El exilio, ese látigo invisible que le robó tanto, le negó la posibilidad de acompañarlo en sus últimos días, de sostenerle la mano en su convalecencia. En la Venezuela miserable del chavismo, donde un diagnóstico terminal es casi siempre una sentencia de muerte, su hermano enfrentó la enfermedad con la dignidad de quien no espera milagros, pero sí un poco de justicia. Ignacio, desde lejos, solo pudo lamentar no estar allí, no compartir con él una última velada viendo un partido de La Vinotinto o una pelea de boxeo donde un venezolano se jugare el honor.
Con la muerte de su hermano se extinguió la dinastía de su apellido en la tierra que alguna vez llamó hogar. Sus hijos, al igual que él, tomaron caminos de exilio, dispersándose entre el norte y el sur del continente. De Venezuela solo le quedan recuerdos, una nieta, una hermana hija de papá y la calidez de una familia adoptiva en La Vela de Coro, quienes, con su afecto, tratan de llenar el vacío imposible de colmar.
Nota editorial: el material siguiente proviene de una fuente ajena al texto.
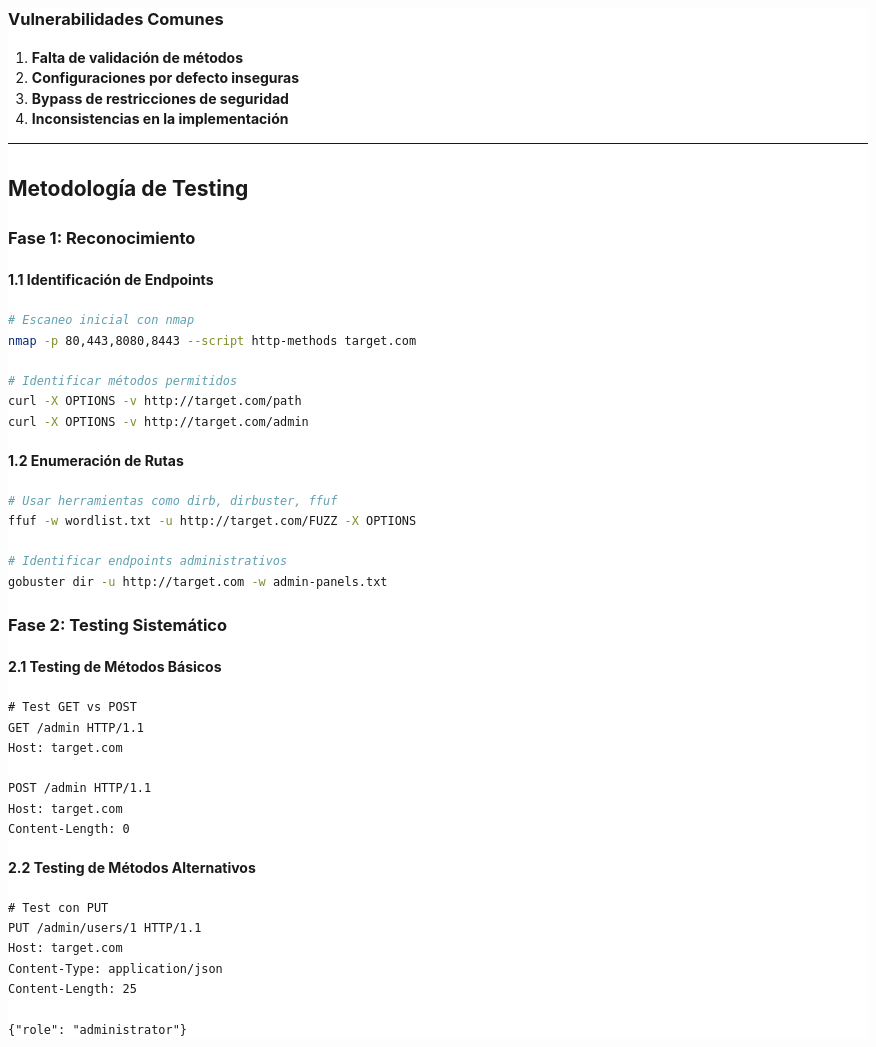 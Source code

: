 ### Vulnerabilidades Comunes
1. **Falta de validación de métodos**
2. **Configuraciones por defecto inseguras**
3. **Bypass de restricciones de seguridad**
4. **Inconsistencias en la implementación**

---

## Metodología de Testing

### Fase 1: Reconocimiento

#### 1.1 Identificación de Endpoints
```bash
# Escaneo inicial con nmap
nmap -p 80,443,8080,8443 --script http-methods target.com

# Identificar métodos permitidos
curl -X OPTIONS -v http://target.com/path
curl -X OPTIONS -v http://target.com/admin
```

#### 1.2 Enumeración de Rutas
```bash
# Usar herramientas como dirb, dirbuster, ffuf
ffuf -w wordlist.txt -u http://target.com/FUZZ -X OPTIONS

# Identificar endpoints administrativos
gobuster dir -u http://target.com -w admin-panels.txt
```

### Fase 2: Testing Sistemático

#### 2.1 Testing de Métodos Básicos
```http
# Test GET vs POST
GET /admin HTTP/1.1
Host: target.com

POST /admin HTTP/1.1
Host: target.com
Content-Length: 0
```

#### 2.2 Testing de Métodos Alternativos
```http
# Test con PUT
PUT /admin/users/1 HTTP/1.1
Host: target.com
Content-Type: application/json
Content-Length: 25

{"role": "administrator"}
```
Su hermano, como él, no quería irse sin ver a Venezuela libre. No fue posible. Y ahora teme que le ocurra lo mismo. La ansiada libertad que le permitiría regresar, llevar flores a su tumba y a la de su madre, a quien tampoco pudo despedir, sigue pareciendo un espejismo en el horizonte.
Ahora, en Montreal, Ignacio enfrenta otro tipo de silencios. Solo el frío lo perturba en las largas noches de invierno. La ciudad tiene su encanto: calles limpias, un transporte que funciona con la precisión de un reloj suizo, y la generosidad de los canadienses, especialmente con los mayores, algo que pesa al considerar su futuro. Sin embargo, la nostalgia le susurra al oído y coquetea con la idea de un regreso a Buenos Aires, donde aún conserva su residencia permanente. Palermo lo atrae con su vida de cafés, sus librerías y su ritmo cultural vibrante, ofreciéndole una ilusión de pertenencia que Montreal, con todo su orden, no logra igualar.
Le costó escribir estas líneas. La pena de la pérdida lo sumió en una melancolía densa, en una depresión que lo inmovilizó. Pero la primavera llegó, y con ella, un nuevo intento de salir a flote. Se inscribió en un curso de francés, y en cada nueva palabra que aprende, siente que su mente vuelve a despertar. No es una solución, pero es un comienzo. Un paso más en esta interminable batalla por seguir adelante.